**** Provided records
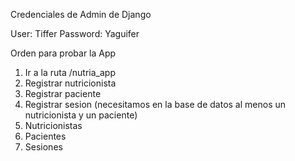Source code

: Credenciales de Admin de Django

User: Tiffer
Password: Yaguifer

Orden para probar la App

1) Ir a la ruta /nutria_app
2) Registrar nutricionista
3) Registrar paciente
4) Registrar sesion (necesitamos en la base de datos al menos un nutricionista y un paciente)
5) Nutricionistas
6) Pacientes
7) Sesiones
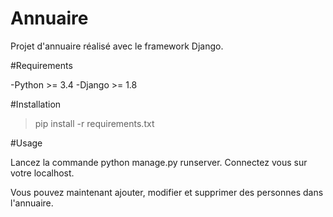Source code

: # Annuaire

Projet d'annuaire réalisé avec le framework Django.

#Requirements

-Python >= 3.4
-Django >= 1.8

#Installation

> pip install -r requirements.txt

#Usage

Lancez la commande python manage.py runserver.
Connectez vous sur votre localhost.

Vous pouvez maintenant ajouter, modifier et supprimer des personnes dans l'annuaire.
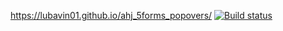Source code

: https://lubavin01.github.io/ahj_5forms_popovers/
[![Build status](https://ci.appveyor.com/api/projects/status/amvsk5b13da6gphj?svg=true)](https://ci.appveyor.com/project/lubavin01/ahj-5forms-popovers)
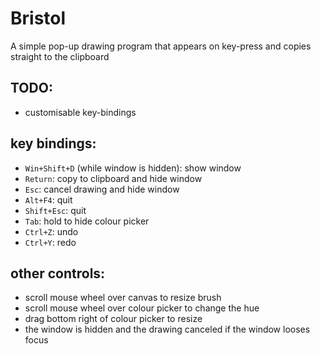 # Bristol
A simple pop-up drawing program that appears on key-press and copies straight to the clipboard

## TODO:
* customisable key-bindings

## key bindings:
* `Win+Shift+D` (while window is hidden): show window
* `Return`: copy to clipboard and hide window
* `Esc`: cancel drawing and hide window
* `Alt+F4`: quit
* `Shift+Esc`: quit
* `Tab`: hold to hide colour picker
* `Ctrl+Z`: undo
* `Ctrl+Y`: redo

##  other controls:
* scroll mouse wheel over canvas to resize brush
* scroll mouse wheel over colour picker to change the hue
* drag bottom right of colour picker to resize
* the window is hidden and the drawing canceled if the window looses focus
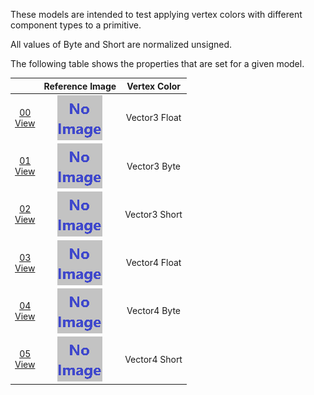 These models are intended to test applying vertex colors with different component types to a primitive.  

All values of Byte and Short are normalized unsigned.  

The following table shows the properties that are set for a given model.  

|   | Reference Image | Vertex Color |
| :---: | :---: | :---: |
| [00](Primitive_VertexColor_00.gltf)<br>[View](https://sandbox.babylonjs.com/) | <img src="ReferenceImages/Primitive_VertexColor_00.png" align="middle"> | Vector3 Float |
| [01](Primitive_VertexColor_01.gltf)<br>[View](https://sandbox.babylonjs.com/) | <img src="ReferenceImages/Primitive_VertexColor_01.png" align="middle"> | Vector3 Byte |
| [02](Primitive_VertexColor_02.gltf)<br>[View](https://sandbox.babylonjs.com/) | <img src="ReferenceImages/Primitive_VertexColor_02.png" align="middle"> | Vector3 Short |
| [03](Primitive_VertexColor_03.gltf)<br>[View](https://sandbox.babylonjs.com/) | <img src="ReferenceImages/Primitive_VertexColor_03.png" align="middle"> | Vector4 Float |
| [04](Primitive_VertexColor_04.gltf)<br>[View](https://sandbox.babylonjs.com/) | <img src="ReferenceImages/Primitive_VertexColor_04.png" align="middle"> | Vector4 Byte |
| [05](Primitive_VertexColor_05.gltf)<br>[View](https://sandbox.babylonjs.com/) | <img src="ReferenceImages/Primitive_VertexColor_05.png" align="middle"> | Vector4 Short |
********
> [What you need to do]
Every entry should be written out word for word, except for its pictures.

> [Task output]
Source code

: Credenciales de Admin de Django

User: Tiffer
Password: Yaguifer

Orden para probar la App

1) Ir a la ruta /nutria_app
2) Registrar nutricionista
3) Registrar paciente
4) Registrar sesion (necesitamos en la base de datos al menos un nutricionista y un paciente)
5) Nutricionistas
6) Pacientes
7) Sesiones
Source code

: # Annuaire

Projet d'annuaire réalisé avec le framework Django.

#Requirements

-Python >= 3.4
-Django >= 1.8

#Installation

> pip install -r requirements.txt

#Usage

Lancez la commande python manage.py runserver.
Connectez vous sur votre localhost.

Vous pouvez maintenant ajouter, modifier et supprimer des personnes dans l'annuaire.
Source code

: https://lubavin01.github.io/ahj_5forms_popovers/
[![Build status](https://ci.appveyor.com/api/projects/status/amvsk5b13da6gphj?svg=true)](https://ci.appveyor.com/project/lubavin01/ahj-5forms-popovers)
 # Bristol
A simple pop-up drawing program that appears on key-press and copies straight to the clipboard

## TODO:
* customisable key-bindings

## key bindings:
* `Win+Shift+D` (while window is hidden): show window
* `Return`: copy to clipboard and hide window
* `Esc`: cancel drawing and hide window
* `Alt+F4`: quit
* `Shift+Esc`: quit
* `Tab`: hold to hide colour picker
* `Ctrl+Z`: undo
* `Ctrl+Y`: redo

##  other controls:
* scroll mouse wheel over canvas to resize brush
* scroll mouse wheel over colour picker to change the hue
* drag bottom right of colour picker to resize
* the window is hidden and the drawing canceled if the window looses focus
 These models are intended to test applying vertex colors with different component types to a primitive.  

All values of Byte and Short are normalized unsigned.  

The following table shows the properties that are set for a given model.  

|   | Reference Image | Vertex Color |
| :---: | :---: | :---: |
| [00](Primitive_VertexColor_00.gltf)<br>[View](https://sandbox.babylonjs.com/) | <img src="ReferenceImages/Primitive_VertexColor_00.png" align="middle"> | Vector3 Float |
| [01](Primitive_VertexColor_01.gltf)<br>[View](https://sandbox.babylonjs.com/) | <img src="ReferenceImages/Primitive_VertexColor_01.png" align="middle"> | Vector3 Byte |
| [02](Primitive_VertexColor_02.gltf)<br>[View](https://sandbox.babylonjs.com/) | <img src="ReferenceImages/Primitive_VertexColor_02.png" align="middle"> | Vector3 Short |
| [03](Primitive_VertexColor_03.gltf)<br>[View](https://sandbox.babylonjs.com/) | <img src="ReferenceImages/Primitive_VertexColor_03.png" align="middle"> | Vector4 Float |
| [04](Primitive_VertexColor_04.gltf)<br>[View](https://sandbox.babylonjs.com/) | <img src="ReferenceImages/Primitive_VertexColor_04.png" align="middle"> | Vector4 Byte |
| [05](Primitive_VertexColor_05.gltf)<br>[View](https://sandbox.babylonjs.com/) | <img src="ReferenceImages/Primitive_VertexColor_05.png" align="middle"> | Vector4 Short |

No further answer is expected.